[THE DATA Boundary: Start]

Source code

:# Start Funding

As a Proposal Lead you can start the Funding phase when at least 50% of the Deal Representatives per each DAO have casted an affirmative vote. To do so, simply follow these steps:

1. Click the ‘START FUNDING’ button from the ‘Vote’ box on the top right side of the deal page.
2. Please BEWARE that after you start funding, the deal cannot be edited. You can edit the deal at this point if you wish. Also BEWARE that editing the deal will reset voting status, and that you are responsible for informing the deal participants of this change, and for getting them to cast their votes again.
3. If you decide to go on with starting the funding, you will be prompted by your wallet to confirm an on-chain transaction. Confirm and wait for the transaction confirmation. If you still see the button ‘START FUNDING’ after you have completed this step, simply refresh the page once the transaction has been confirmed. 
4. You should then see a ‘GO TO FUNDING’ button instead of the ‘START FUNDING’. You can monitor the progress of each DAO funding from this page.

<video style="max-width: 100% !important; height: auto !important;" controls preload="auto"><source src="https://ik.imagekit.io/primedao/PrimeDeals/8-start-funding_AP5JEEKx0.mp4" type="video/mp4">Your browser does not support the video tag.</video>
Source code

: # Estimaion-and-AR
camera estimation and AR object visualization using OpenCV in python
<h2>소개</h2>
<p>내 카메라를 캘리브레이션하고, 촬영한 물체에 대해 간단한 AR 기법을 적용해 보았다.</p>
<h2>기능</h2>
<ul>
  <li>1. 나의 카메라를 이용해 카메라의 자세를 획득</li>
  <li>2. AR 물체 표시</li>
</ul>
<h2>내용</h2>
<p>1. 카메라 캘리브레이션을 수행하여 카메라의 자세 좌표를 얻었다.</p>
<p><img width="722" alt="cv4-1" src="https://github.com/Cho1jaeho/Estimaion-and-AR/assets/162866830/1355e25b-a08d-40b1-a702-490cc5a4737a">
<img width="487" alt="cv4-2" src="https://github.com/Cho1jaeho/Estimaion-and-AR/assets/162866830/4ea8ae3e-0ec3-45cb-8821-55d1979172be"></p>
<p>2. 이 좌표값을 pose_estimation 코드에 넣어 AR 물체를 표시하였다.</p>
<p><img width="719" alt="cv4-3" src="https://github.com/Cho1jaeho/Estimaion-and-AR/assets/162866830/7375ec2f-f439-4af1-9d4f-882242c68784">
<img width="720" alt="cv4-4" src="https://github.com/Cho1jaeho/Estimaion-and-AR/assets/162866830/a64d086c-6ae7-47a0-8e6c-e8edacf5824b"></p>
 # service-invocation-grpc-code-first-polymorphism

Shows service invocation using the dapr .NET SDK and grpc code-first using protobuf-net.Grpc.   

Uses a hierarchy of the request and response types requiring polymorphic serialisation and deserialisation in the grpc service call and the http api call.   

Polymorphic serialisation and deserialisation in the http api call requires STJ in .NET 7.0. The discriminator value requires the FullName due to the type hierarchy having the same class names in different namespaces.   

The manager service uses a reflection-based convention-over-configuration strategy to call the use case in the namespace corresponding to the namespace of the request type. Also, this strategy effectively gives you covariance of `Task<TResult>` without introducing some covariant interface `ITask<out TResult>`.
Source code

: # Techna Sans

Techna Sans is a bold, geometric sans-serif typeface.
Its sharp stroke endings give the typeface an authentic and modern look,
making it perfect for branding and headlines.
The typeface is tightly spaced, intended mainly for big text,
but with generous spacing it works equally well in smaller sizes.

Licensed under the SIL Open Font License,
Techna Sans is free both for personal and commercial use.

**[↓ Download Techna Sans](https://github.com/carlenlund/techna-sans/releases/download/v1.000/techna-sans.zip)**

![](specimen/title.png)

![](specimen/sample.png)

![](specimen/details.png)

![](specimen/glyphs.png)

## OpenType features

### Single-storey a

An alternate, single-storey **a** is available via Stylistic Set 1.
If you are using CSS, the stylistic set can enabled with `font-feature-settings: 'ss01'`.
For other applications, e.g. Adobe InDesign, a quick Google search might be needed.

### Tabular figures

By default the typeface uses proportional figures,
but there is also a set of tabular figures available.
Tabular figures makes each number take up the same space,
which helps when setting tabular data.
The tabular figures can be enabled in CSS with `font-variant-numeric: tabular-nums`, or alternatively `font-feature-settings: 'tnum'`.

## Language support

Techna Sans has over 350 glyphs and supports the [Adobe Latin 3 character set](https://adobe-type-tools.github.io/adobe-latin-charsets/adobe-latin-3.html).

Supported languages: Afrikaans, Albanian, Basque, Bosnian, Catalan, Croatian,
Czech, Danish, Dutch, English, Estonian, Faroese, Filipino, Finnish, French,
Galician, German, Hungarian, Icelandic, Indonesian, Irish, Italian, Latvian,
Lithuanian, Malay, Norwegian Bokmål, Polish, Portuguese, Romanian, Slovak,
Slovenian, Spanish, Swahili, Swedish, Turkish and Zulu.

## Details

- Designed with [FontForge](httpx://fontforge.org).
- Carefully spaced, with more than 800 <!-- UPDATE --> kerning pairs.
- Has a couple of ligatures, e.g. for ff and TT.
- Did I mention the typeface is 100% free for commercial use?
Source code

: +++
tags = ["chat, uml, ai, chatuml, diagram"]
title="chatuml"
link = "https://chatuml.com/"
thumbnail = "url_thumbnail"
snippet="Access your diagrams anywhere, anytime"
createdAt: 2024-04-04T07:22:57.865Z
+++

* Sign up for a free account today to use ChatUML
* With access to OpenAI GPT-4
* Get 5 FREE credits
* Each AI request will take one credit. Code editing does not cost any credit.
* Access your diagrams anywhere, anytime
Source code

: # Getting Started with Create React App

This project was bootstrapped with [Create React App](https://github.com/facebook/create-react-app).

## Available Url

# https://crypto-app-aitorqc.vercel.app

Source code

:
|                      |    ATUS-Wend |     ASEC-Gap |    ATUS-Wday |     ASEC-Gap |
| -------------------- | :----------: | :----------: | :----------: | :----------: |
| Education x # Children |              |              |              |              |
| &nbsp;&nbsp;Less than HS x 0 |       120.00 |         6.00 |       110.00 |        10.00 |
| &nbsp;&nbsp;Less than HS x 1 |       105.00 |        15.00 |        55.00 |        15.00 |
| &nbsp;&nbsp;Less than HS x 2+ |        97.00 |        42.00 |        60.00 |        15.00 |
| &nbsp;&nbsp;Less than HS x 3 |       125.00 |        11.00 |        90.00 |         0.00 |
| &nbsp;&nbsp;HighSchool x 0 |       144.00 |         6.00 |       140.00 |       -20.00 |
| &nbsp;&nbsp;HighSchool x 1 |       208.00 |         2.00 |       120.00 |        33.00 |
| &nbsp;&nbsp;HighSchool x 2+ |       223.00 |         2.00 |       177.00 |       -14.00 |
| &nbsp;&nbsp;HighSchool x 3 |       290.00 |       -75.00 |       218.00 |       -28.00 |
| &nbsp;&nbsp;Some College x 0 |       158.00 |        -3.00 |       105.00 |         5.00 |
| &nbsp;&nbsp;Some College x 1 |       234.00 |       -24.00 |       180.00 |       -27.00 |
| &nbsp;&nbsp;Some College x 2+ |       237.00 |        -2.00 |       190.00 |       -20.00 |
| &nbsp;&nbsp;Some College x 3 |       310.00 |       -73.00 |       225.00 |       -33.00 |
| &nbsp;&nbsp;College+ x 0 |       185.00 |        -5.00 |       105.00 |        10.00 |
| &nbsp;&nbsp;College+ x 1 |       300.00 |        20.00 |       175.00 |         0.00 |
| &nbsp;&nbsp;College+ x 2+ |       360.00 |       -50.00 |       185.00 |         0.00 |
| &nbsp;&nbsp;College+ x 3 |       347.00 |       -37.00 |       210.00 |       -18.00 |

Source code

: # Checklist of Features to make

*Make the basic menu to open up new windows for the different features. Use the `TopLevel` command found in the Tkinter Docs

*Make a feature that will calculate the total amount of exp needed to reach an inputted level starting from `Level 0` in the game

[THE DATA Boundary: End]

» ASSIGNED TASK: The lines above that hold "카메라의" are the result; show every one of them.

» RESULT:
  <li>1. 나의 카메라를 이용해 카메라의 자세를 획득</li>
<p>1. 카메라 캘리브레이션을 수행하여 카메라의 자세 좌표를 얻었다.</p>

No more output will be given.